2. According to Fermat's Little Theorem, for any integer \(a\) not divisible by a prime \(p\), \(a^{p-1} \equiv 1 \pmod{p}\).
3. Applying this theorem for each base modulo 7:
   • The cycle for \(2^n \mod 7\) is [2, 4, 1] (with a repeating pattern every 3 terms). Thus, \(2^1 \equiv 2 \mod 7\\),\(2^2 \equiv 4 \mod 7\\),\(2^3 \equiv 1 \mod 7\).
   • Finding each term,
     • \(2^{513} \equiv 2^{(3 \times 171) + 0} \equiv 1 \mod 7\)
     • \(2^{013} \equiv 2^{(3 \times 4) + 1} \equiv 2 \mod 7\)
     • \(2^{39} \equiv 1^{13} \equiv 1 \mod 7\)
   • Similarly, the cycle for \(3^n \mod 7\) is [3, 2, 6, 4, 5, 1] (with a repeating pattern every 6). Hence, \(3^{13} \equiv 3^1 \equiv 3 \mod 7\).

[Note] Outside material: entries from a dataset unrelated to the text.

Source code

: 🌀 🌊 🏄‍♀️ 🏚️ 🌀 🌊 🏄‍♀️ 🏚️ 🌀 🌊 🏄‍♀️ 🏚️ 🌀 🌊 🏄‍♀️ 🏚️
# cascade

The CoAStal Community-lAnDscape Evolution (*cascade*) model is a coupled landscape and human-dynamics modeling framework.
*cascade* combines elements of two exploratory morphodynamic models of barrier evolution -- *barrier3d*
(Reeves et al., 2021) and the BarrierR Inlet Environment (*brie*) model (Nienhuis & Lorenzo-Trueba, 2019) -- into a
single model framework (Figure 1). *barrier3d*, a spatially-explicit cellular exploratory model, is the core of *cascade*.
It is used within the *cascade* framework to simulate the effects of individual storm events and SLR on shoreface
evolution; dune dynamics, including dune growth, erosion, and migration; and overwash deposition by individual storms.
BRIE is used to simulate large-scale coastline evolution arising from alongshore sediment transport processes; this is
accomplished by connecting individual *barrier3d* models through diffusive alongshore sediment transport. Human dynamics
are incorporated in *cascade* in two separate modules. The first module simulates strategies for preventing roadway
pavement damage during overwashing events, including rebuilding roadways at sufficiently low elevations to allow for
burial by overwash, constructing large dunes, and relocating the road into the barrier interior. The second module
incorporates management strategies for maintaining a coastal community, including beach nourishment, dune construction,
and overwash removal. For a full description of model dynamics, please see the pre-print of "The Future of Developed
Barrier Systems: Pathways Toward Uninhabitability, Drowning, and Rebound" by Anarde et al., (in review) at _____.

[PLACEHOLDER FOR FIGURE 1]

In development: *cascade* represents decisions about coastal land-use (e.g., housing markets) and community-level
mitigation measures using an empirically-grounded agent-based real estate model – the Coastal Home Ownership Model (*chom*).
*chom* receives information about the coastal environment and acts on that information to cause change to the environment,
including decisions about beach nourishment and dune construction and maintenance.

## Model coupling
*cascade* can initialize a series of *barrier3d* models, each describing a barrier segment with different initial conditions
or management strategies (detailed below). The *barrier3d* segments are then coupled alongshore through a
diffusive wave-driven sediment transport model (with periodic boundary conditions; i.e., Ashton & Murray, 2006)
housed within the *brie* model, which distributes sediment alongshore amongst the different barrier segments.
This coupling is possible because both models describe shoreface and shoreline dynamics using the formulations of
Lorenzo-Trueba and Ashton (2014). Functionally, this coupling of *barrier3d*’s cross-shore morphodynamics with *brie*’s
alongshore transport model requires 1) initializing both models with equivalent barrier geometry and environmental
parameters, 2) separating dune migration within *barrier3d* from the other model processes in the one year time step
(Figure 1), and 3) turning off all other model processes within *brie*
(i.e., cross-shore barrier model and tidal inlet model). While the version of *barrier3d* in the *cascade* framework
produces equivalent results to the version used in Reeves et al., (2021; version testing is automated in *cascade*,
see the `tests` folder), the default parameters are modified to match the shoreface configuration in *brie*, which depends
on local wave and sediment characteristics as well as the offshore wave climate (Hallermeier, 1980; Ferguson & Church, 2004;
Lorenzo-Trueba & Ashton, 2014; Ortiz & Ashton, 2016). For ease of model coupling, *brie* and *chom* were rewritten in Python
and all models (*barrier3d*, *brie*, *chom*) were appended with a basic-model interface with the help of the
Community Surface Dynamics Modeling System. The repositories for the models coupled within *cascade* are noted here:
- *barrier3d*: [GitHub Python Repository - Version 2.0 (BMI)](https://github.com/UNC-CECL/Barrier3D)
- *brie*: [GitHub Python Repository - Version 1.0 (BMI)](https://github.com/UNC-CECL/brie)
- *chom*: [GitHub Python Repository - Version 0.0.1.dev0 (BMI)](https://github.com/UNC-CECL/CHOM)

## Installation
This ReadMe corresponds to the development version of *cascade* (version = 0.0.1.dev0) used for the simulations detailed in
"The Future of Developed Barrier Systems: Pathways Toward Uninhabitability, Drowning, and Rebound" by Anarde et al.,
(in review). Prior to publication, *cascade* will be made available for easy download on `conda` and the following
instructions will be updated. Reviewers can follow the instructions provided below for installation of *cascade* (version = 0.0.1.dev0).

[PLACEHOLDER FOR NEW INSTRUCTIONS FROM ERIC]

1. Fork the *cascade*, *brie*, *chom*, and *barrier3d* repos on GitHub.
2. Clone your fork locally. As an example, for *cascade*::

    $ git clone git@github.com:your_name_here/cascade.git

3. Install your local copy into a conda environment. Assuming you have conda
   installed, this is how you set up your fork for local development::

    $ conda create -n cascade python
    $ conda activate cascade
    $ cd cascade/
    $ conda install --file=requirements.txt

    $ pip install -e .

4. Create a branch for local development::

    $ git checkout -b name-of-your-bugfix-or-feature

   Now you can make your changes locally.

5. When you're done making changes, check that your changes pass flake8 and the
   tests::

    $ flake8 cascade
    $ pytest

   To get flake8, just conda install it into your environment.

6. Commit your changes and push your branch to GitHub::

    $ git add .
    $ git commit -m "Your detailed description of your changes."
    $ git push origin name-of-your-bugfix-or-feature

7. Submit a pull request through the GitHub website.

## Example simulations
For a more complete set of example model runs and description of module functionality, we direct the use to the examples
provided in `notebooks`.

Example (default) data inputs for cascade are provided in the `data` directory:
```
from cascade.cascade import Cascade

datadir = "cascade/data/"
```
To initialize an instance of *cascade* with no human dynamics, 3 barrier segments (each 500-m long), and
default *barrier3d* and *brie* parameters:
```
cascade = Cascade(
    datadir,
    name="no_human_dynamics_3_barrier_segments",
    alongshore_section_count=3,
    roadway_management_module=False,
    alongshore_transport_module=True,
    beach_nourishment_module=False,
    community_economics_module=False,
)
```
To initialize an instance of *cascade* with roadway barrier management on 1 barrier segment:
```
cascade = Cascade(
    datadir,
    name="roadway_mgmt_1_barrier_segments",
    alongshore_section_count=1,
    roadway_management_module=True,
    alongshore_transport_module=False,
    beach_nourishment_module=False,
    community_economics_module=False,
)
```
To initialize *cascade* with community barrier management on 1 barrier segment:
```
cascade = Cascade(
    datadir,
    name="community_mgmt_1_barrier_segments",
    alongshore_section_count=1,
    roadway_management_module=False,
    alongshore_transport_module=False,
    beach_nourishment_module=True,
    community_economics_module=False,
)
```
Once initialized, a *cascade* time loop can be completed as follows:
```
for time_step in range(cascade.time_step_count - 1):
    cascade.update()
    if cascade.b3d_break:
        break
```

Summing these terms modulo 7, \((1+2+1+3) \equiv 7 \equiv 0 \mod 7.\) Thus, Statement 1 is correct.

Analysis of Statement 2:

Statement 2 assesses the parity (odd/even) of the integral part of \((7+4\sqrt{3})^{25}\).

1. Define \( a_n = (7 + 4\sqrt{3})^n + (7 - 4\sqrt{3})^n\).
2. The terms \((7 + 4\sqrt{3})\) and \((7 - 4\sqrt{3})\) are conjugates, causing cancels in irrational part of \(a_n\).
3. For large \(n\), the term \((7 - 4\sqrt{3})^n\) is negligible. Therefore, the dominant term \((7 + 4\sqrt{3})^n\) dictates the floor integer.
4. From the properties of \(a_n\), observe that \(a_n\) is always an integer satisfying \(a_n \equiv 2 \mod 4\), hence odd.

The validity of statement 2 being odd is confirmed. Therefore, Statement 2 is also correct.

Conclusion:

Both statements are correct. Thus, the correct answer is: Both Statements are correct.